[Dataset entries]
:::

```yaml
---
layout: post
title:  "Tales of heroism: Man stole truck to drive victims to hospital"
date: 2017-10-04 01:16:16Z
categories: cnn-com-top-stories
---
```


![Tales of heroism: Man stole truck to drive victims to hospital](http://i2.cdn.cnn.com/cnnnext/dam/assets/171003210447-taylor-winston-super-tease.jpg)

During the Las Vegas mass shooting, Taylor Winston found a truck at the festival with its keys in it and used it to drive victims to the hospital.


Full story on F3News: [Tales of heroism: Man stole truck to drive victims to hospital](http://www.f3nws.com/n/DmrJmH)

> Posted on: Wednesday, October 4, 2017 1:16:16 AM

:::

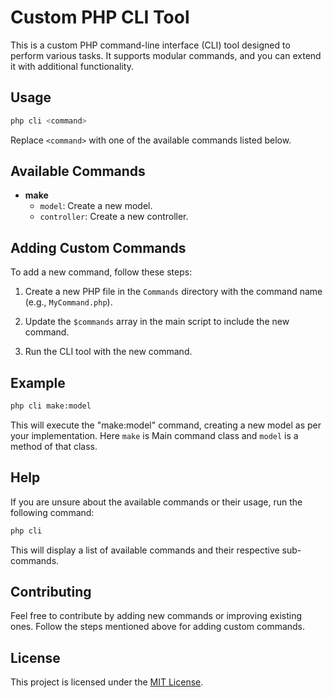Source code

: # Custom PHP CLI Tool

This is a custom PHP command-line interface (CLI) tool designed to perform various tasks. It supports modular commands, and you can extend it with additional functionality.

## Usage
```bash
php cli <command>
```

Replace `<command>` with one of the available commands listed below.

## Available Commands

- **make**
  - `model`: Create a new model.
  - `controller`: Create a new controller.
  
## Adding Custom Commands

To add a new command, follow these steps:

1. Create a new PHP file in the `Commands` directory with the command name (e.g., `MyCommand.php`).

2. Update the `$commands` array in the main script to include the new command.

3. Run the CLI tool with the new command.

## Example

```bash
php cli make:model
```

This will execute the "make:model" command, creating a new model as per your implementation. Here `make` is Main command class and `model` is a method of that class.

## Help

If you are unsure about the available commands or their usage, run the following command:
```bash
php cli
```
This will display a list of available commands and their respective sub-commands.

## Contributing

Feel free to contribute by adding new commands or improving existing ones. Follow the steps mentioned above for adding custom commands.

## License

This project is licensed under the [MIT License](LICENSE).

:::

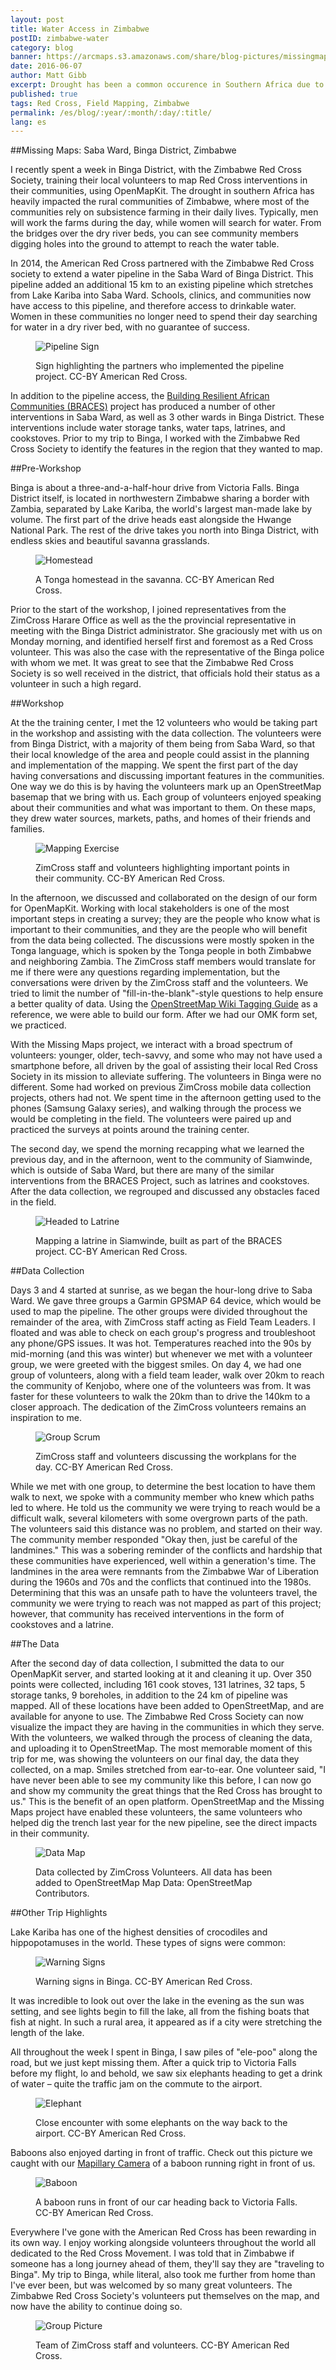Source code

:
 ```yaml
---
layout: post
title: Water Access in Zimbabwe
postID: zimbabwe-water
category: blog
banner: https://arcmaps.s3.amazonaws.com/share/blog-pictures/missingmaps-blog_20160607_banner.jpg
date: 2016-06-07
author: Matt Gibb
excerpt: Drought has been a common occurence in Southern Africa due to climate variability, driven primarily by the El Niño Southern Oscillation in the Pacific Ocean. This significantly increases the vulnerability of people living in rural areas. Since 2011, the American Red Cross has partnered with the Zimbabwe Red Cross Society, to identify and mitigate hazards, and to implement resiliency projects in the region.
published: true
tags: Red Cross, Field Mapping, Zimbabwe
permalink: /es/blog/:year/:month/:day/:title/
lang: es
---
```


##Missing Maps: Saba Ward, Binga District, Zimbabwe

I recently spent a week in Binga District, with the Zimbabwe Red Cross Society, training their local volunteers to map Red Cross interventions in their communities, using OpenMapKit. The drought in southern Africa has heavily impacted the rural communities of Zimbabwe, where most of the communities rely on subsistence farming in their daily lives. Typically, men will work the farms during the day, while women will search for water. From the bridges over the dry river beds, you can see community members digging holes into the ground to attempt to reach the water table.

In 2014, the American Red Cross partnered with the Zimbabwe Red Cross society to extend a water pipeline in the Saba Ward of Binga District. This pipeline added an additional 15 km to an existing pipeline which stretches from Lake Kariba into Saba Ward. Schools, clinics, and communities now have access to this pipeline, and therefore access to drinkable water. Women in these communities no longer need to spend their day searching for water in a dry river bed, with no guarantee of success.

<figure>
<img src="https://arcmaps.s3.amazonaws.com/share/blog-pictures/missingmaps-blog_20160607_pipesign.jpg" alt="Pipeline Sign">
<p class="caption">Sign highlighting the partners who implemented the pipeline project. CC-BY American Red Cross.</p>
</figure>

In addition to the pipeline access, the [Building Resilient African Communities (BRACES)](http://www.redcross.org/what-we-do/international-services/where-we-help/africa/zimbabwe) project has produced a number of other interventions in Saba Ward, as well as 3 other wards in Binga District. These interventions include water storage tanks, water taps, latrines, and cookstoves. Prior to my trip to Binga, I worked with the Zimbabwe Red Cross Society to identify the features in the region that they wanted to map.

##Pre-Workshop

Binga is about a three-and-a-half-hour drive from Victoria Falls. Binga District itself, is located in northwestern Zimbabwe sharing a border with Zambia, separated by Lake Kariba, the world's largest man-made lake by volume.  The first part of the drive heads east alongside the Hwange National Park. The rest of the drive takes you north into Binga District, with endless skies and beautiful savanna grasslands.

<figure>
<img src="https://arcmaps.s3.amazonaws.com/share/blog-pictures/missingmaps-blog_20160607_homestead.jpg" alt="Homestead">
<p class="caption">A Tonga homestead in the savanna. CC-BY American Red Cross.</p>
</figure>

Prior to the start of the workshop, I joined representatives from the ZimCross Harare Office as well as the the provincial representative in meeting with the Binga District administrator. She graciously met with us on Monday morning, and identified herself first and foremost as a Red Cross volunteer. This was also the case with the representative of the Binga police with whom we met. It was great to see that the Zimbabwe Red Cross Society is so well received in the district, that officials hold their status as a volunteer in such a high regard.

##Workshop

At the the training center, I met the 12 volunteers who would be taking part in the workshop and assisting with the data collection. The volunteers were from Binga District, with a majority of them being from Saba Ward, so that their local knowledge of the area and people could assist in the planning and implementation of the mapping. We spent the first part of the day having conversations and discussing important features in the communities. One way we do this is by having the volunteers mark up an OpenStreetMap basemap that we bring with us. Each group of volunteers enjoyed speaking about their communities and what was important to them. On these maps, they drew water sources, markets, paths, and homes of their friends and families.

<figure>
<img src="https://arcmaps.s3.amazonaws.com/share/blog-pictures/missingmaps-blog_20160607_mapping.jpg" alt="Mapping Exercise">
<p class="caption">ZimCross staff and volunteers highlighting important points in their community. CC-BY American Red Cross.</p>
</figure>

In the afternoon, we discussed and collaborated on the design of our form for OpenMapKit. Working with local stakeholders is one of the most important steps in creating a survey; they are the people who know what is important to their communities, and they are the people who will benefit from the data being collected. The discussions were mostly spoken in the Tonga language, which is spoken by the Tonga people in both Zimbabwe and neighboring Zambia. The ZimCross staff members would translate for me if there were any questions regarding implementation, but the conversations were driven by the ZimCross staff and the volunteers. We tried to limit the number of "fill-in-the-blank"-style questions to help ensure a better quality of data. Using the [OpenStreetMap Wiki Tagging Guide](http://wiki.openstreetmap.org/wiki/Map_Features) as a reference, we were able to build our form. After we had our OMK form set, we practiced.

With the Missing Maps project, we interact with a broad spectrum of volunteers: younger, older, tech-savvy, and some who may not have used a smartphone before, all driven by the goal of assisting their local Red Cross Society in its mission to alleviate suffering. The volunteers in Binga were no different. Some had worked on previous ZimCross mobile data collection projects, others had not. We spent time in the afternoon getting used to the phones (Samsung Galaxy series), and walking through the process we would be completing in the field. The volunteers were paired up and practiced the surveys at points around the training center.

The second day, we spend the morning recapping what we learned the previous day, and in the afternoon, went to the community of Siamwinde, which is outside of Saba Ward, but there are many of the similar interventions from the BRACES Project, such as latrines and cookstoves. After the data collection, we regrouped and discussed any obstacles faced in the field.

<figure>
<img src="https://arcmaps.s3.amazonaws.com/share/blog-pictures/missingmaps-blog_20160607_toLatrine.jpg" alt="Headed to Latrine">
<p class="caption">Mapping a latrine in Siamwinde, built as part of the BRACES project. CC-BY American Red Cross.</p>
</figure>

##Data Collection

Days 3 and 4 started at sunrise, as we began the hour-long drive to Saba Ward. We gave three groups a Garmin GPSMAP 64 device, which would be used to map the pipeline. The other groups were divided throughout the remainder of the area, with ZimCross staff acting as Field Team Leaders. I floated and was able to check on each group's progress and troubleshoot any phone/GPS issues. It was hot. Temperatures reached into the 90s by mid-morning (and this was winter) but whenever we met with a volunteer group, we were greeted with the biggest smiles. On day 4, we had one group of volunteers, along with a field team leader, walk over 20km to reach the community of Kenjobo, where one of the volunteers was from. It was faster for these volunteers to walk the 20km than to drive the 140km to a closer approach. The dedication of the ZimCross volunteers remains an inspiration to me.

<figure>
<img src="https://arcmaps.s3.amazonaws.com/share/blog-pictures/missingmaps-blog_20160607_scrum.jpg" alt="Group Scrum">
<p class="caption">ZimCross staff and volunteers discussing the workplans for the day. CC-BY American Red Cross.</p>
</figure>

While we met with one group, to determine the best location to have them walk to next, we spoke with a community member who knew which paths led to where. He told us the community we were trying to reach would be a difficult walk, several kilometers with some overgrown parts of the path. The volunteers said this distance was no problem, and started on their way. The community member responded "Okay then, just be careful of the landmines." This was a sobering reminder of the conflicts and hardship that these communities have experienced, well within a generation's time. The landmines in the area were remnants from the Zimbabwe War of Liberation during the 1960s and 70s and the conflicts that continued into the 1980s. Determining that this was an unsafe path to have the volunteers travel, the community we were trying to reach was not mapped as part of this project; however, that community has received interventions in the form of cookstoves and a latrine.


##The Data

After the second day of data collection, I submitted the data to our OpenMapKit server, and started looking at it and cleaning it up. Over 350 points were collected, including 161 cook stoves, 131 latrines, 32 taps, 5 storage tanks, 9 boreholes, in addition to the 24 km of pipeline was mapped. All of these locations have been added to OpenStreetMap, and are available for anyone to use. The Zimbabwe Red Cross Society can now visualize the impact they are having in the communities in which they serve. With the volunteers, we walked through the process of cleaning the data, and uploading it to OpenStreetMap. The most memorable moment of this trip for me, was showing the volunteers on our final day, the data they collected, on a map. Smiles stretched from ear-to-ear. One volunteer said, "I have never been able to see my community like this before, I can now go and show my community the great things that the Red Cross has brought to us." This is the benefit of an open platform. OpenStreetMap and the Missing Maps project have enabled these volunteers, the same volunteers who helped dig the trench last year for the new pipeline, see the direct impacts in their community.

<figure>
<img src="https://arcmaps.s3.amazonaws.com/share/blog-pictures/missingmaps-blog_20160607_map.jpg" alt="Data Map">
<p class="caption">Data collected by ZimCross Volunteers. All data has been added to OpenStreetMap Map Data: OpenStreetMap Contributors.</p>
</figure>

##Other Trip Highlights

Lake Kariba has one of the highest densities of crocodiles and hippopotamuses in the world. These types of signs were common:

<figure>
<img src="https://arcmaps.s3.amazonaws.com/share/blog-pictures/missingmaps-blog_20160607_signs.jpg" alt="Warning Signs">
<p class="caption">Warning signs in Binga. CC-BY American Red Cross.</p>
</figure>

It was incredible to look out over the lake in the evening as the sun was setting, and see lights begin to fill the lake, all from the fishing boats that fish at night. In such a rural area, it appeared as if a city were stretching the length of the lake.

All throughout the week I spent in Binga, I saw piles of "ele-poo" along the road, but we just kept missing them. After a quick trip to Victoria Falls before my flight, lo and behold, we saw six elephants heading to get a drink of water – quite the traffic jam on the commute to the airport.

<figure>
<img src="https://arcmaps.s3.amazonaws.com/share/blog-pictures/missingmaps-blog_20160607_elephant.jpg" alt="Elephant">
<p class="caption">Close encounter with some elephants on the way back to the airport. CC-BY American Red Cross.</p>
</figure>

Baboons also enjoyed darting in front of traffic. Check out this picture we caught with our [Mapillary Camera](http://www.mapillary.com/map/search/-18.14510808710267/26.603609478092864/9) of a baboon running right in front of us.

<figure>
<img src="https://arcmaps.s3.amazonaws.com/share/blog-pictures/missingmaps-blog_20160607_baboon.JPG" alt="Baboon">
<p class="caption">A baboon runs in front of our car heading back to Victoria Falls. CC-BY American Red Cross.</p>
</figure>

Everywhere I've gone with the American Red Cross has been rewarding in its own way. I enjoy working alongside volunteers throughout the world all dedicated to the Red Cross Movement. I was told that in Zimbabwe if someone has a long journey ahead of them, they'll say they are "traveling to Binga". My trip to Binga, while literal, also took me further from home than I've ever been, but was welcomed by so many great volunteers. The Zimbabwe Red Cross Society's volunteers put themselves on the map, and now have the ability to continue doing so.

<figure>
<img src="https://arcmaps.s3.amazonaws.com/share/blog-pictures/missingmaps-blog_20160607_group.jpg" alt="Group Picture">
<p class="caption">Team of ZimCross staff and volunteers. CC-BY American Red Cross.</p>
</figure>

:::

Exercise aim:
Check each line above for the string "License" and show the ones that have it.

Solution for this task:
## License
This project is licensed under the [MIT License](LICENSE).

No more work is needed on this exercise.